===== GIVEN RECORDS

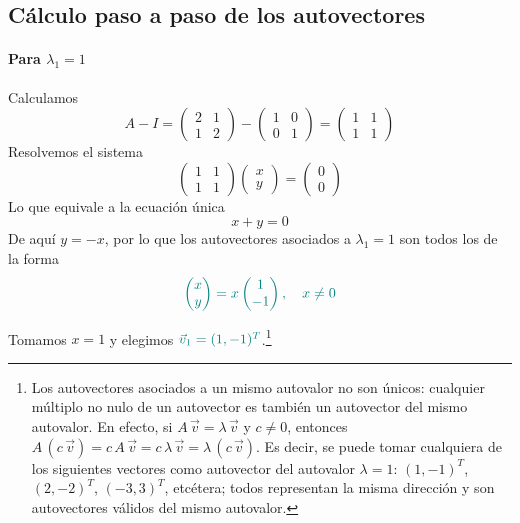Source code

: \documentclass{article}
\newcommand{\vect}[1]{\vec{#1}}
\begin{document}
\subsection*{Cálculo paso a paso de los autovectores}

\paragraph*{Para \(\lambda_1 = 1\)}
Calculamos
\[
A - I = \begin{pmatrix}
 2 & 1\\
 1 & 2
\end{pmatrix}
- \begin{pmatrix}
 1 & 0\\
 0 & 1
\end{pmatrix}
= \begin{pmatrix}
 1 & 1\\
 1 & 1
\end{pmatrix}
\]
Resolvemos el sistema
\[
\begin{pmatrix}
 1 & 1\\
 1 & 1
\end{pmatrix}
\begin{pmatrix}x\\y\end{pmatrix}
= \begin{pmatrix}0\\0\end{pmatrix}
\]
Lo que equivale a la ecuación única
\[
x + y = 0
\]
De aquí \(y = -x\), por lo que los autovectores asociados a \(\lambda_1=1\) son todos los de la forma
\[ \color{teal}
\begin{pmatrix}x\\y\end{pmatrix}
= x\begin{pmatrix}1\\-1\end{pmatrix},
\quad x\neq 0
\]

Tomamos \(x=1\) y elegimos \(\color{teal}\vect{v}_1 = (1,-1)^T\).\footnote{Los autovectores asociados a un mismo autovalor no son únicos: cualquier múltiplo no nulo de un autovector es también un autovector del mismo autovalor. En efecto, si \(A\,\vect{v}=\lambda\,\vect{v}\) y \(c\neq 0\), entonces \(A\,(c\,\vect{v})=c\,A\,\vect{v}=c\,\lambda\,\vect{v}=\lambda\,(c\,\vect{v})\). Es decir, se puede tomar cualquiera de los siguientes vectores como autovector del autovalor \(\lambda=1\): \((1,-1)^T\), \((2,-2)^T\), \((-3,3)^T\), etcétera; todos representan la misma dirección y son autovectores válidos del mismo autovalor.}
\end{document}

==========

_YOUR ASSIGNMENT_
All records should be output exactly, with the pictures left out.

_RESPONSE TO THIS EXERCISE_
Source code

: \documentclass{article}
\newcommand{\vect}[1]{\vec{#1}}
\begin{document}
\subsection*{Cálculo paso a paso de los autovectores}

\paragraph*{Para \(\lambda_1 = 1\)}
Calculamos
\[
A - I = \begin{pmatrix}
 2 & 1\\
 1 & 2
\end{pmatrix}
- \begin{pmatrix}
 1 & 0\\
 0 & 1
\end{pmatrix}
= \begin{pmatrix}
 1 & 1\\
 1 & 1
\end{pmatrix}
\]
Resolvemos el sistema
\[
\begin{pmatrix}
 1 & 1\\
 1 & 1
\end{pmatrix}
\begin{pmatrix}x\\y\end{pmatrix}
= \begin{pmatrix}0\\0\end{pmatrix}
\]
Lo que equivale a la ecuación única
\[
x + y = 0
\]
De aquí \(y = -x\), por lo que los autovectores asociados a \(\lambda_1=1\) son todos los de la forma
\[ \color{teal}
\begin{pmatrix}x\\y\end{pmatrix}
= x\begin{pmatrix}1\\-1\end{pmatrix},
\quad x\neq 0
\]

Tomamos \(x=1\) y elegimos \(\color{teal}\vect{v}_1 = (1,-1)^T\).\footnote{Los autovectores asociados a un mismo autovalor no son únicos: cualquier múltiplo no nulo de un autovector es también un autovector del mismo autovalor. En efecto, si \(A\,\vect{v}=\lambda\,\vect{v}\) y \(c\neq 0\), entonces \(A\,(c\,\vect{v})=c\,A\,\vect{v}=c\,\lambda\,\vect{v}=\lambda\,(c\,\vect{v})\). Es decir, se puede tomar cualquiera de los siguientes vectores como autovector del autovalor \(\lambda=1\): \((1,-1)^T\), \((2,-2)^T\), \((-3,3)^T\), etcétera; todos representan la misma dirección y son autovectores válidos del mismo autovalor.}
\end{document}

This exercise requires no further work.